Hat tip on this to old Juan Cole

ODD ANDERSEN/AFP/Getty Images

 

DA BUFFALO AMONGST WOLVES

2:21 PM ET

February 19, 2009

For Whom?

"...but may be the least worst choice available."

For WHOM?

US interests... Westernized Iraqis squatting in the so-called 'Green Zone', or the indigenous population?

Do Tell?

That's about as nasty as I'm gonna get, but needless to say, the Western media's (That unfortunately includes FP) Euro/US-centric chauvinism disgusts me with it's rationalizations, legitimizations, and perverse semantics.

WE ARE 'The Problem'.

Get out NOW, and it may take one hundred years to settle down to where an American might be able to set foot in Iraq again without being spat upon, but if we DON'T get out... Between this worthless war and the other one, Afghanistan, it WILL break the West, SPECIFICALLY the United States economically and militarily, leaving Americans essentially defenseless against the growing number of economic and armed enemies seeking revenge.

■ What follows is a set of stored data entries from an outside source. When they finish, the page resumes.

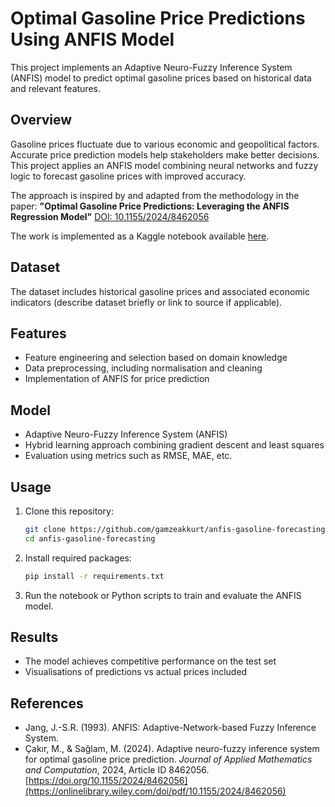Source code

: 
# Optimal Gasoline Price Predictions Using ANFIS Model

This project implements an Adaptive Neuro-Fuzzy Inference System (ANFIS) model to predict optimal gasoline prices based on historical data and relevant features.

## Overview

Gasoline prices fluctuate due to various economic and geopolitical factors. Accurate price prediction models help stakeholders make better decisions. This project applies an ANFIS model combining neural networks and fuzzy logic to forecast gasoline prices with improved accuracy.

The approach is inspired by and adapted from the methodology in the paper:
**"Optimal Gasoline Price Predictions: Leveraging the
ANFIS Regression Model"**
[DOI: 10.1155/2024/8462056](https://onlinelibrary.wiley.com/doi/pdf/10.1155/2024/8462056)

The work is implemented as a Kaggle notebook available [here](https://www.kaggle.com/code/gamzeakkurt/optimal-gasoline-price-predictions-anfis-model).

## Dataset

The dataset includes historical gasoline prices and associated economic indicators (describe dataset briefly or link to source if applicable).

## Features

* Feature engineering and selection based on domain knowledge
* Data preprocessing, including normalisation and cleaning
* Implementation of ANFIS for price prediction

## Model

* Adaptive Neuro-Fuzzy Inference System (ANFIS)
* Hybrid learning approach combining gradient descent and least squares
* Evaluation using metrics such as RMSE, MAE, etc.

## Usage

1. Clone this repository:

   ```bash
   git clone https://github.com/gamzeakkurt/anfis-gasoline-forecasting.git
   cd anfis-gasoline-forecasting
   ```

2. Install required packages:

   ```bash
   pip install -r requirements.txt
   ```

3. Run the notebook or Python scripts to train and evaluate the ANFIS model.

## Results

* The model achieves competitive performance on the test set
* Visualisations of predictions vs actual prices included


## References

* Jang, J.-S.R. (1993). ANFIS: Adaptive-Network-based Fuzzy Inference System.
* Çakır, M., & Sağlam, M. (2024). Adaptive neuro-fuzzy inference system for optimal gasoline price prediction. *Journal of Applied Mathematics and Computation*, 2024, Article ID 8462056. [https://doi.org/10.1155/2024/8462056](https://onlinelibrary.wiley.com/doi/pdf/10.1155/2024/8462056)
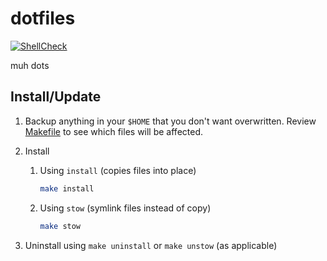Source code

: dotfiles
========

[![ShellCheck](https://github.com/markcaudill/dotfiles/actions/workflows/shellcheck.yml/badge.svg?branch=main)](https://github.com/markcaudill/dotfiles/actions/workflows/shellcheck.yml)

muh dots

Install/Update
--------------

1. Backup anything in your `$HOME` that you don't want overwritten. Review
   [Makefile](Makefile) to see which files will be affected.

2. Install

	1. Using `install` (copies files into place)

		```bash
		make install
		```

	2. Using `stow` (symlink files instead of copy)

		```bash
		make stow
		```

3. Uninstall using `make uninstall` or `make unstow` (as applicable)
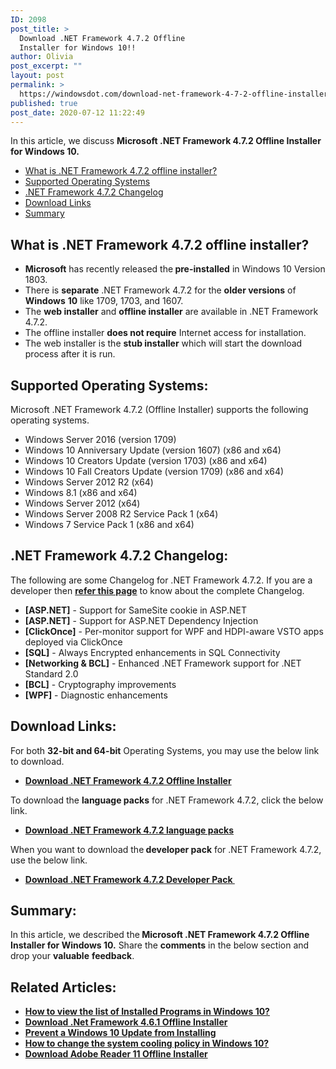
 ```yaml
---
ID: 2098
post_title: >
  Download .NET Framework 4.7.2 Offline
  Installer for Windows 10!!
author: Olivia
post_excerpt: ""
layout: post
permalink: >
  https://windowsdot.com/download-net-framework-4-7-2-offline-installer-for-windows-10/
published: true
post_date: 2020-07-12 11:22:49
---
```

In this article, we discuss <strong>Microsoft .NET Framework 4.7.2 Offline Installer for Windows 10.</strong>
<ul class="toc">
 	<li><a href="#1">What is .NET Framework 4.7.2 offline installer?</a></li>
 	<li><a href="#2">Supported Operating Systems</a></li>
 	<li><a href="#3">.NET Framework 4.7.2 Changelog</a></li>
 	<li><a href="#4">Download Links</a></li>
 	<li><a href="#5">Summary</a></li>
</ul>
<h2 id="1">What is .NET Framework 4.7.2 offline installer?</h2>
<ul>
 	<li><strong>Microsoft</strong> has recently released the<strong> pre-installed</strong> in Windows 10 Version 1803.</li>
 	<li>There is <strong>separate</strong> .NET Framework 4.7.2 for the <strong>older versions</strong> of <strong>Windows</strong> <strong>10</strong> like 1709, 1703, and 1607.</li>
 	<li>The <strong>web installer</strong> and <strong>offline installer</strong> are available in .NET Framework 4.7.2.</li>
 	<li>The offline installer <strong>does not require</strong> Internet access for installation.</li>
 	<li>The web installer is the <strong>stub installer</strong> which will start the download process after it is run.</li>
</ul>
<h2 id="2">Supported Operating Systems:</h2>
Microsoft .NET Framework 4.7.2 (Offline Installer) supports the following operating systems.
<ul>
 	<li>Windows Server 2016 (version 1709)</li>
 	<li>Windows 10 Anniversary Update (version 1607) (x86 and x64)</li>
 	<li>Windows 10 Creators Update (version 1703) (x86 and x64)</li>
 	<li>Windows 10 Fall Creators Update (version 1709) (x86 and x64)</li>
 	<li>Windows Server 2012 R2 (x64)</li>
 	<li>Windows 8.1 (x86 and x64)</li>
 	<li>Windows Server 2012 (x64)</li>
 	<li>Windows Server 2008 R2 Service Pack 1 (x64)</li>
 	<li>Windows 7 Service Pack 1 (x86 and x64)</li>
</ul>
<h2 id="3">.NET Framework 4.7.2 Changelog:</h2>
The following are some Changelog for .NET Framework 4.7.2. If you are a developer then <a href="https://github.com/Microsoft/dotnet/blob/master/releases/net472/dotnet472-changes.md"><strong>refer this page</strong></a> to know about the complete Changelog.
<ul>
 	<li><strong>[ASP.NET]</strong> - Support for SameSite cookie in ASP.NET</li>
 	<li><strong>[ASP.NET]</strong> - Support for ASP.NET Dependency Injection</li>
 	<li><strong>[ClickOnce]</strong> - Per-monitor support for WPF and HDPI-aware VSTO apps deployed via ClickOnce</li>
 	<li><strong>[SQL]</strong> - Always Encrypted enhancements in SQL Connectivity</li>
 	<li><strong>[Networking &amp; BCL]</strong> - Enhanced .NET Framework support for .NET Standard 2.0</li>
 	<li><strong>[BCL]</strong> - Cryptography improvements</li>
 	<li><strong>[WPF]</strong> - Diagnostic enhancements</li>
</ul>
<h2 id="4">Download Links:</h2>
For both <strong>32-bit and 64-bit</strong> Operating Systems, you may use the below link to download.
<ul>
 	<li><a href="https://dotnet.microsoft.com/download/thank-you/net472-offline"><strong>Download .NET Framework 4.7.2 Offline Installer</strong></a></li>
</ul>
To download the <strong>language packs</strong> for .NET Framework 4.7.2, click the below link.
<ul>
 	<li><a href="https://support.microsoft.com/en-us/help/4054529/microsoft-net-framework-4-7-2-language-pack-offline-installer-for-wind"><strong>Download .NET Framework 4.7.2 language packs</strong></a></li>
</ul>
When you want to download the<strong> developer pack</strong> for .NET Framework 4.7.2, use the below link.
<ul>
 	<li><strong><a href="https://dotnet.microsoft.com/download/dotnet-framework/net472">Download .NET Framework 4.7.2 Developer Pack </a></strong></li>
</ul>
<h2 id="5">Summary:</h2>
In this article, we described the<strong> Microsoft .NET Framework 4.7.2 Offline Installer for Windows 10.</strong> Share the <strong>comments</strong> in the below section and drop your <strong>valuable</strong> <strong>feedback</strong>.
<h2>Related Articles:</h2>
<ul>
 	<li><a href="https://windowsdot.com/how-to-view-the-list-of-installed-programs-in-windows-10-instantly/" rel="nofollow"><strong>How to view the list of Installed Programs in Windows 10?</strong></a></li>
 	<li><a href="https://windowsdot.com/download-net-framework-4-6-1-offline-installer/" rel="nofollow"><strong>Download .Net Framework 4.6.1 Offline Installer</strong></a></li>
 	<li><a href="https://windowsdot.com/how-to-prevent-a-windows-10-update-from-installing-simple-steps/" rel="nofollow"><strong>Prevent a Windows 10 Update from Installing</strong></a></li>
 	<li><strong><a href="https://windowsdot.com/easily-how-to-change-system-cooling-policy-in-windows-10/" rel="nofollow">How to change the system cooling policy in Windows 10?</a></strong></li>
 	<li><a href="https://windowsdot.com/quickly-how-to-download-adobe-reader-11-offline-installer/" rel="nofollow"><strong>Download Adobe Reader 11 Offline Installer</strong></a></li>
</ul>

Although one MIGHT call it "Justice", unless one is on the receiving end of that justice with a 'deer in the headlights' look on their face like that of an innocent Baluchistani tribesman about to go up in a puff of pink mush due to 'incorrect targeting' by some 'good German' video-gamer cum drone operator sitting by his coffee cup in Grass Valley California.

 

ZATHRAS

3:50 PM ET

February 19, 2009

Stuck by Choice

The responsibility of American foreign policymakers is not to avoid bad choices, but rather to avoid the worst choices for us.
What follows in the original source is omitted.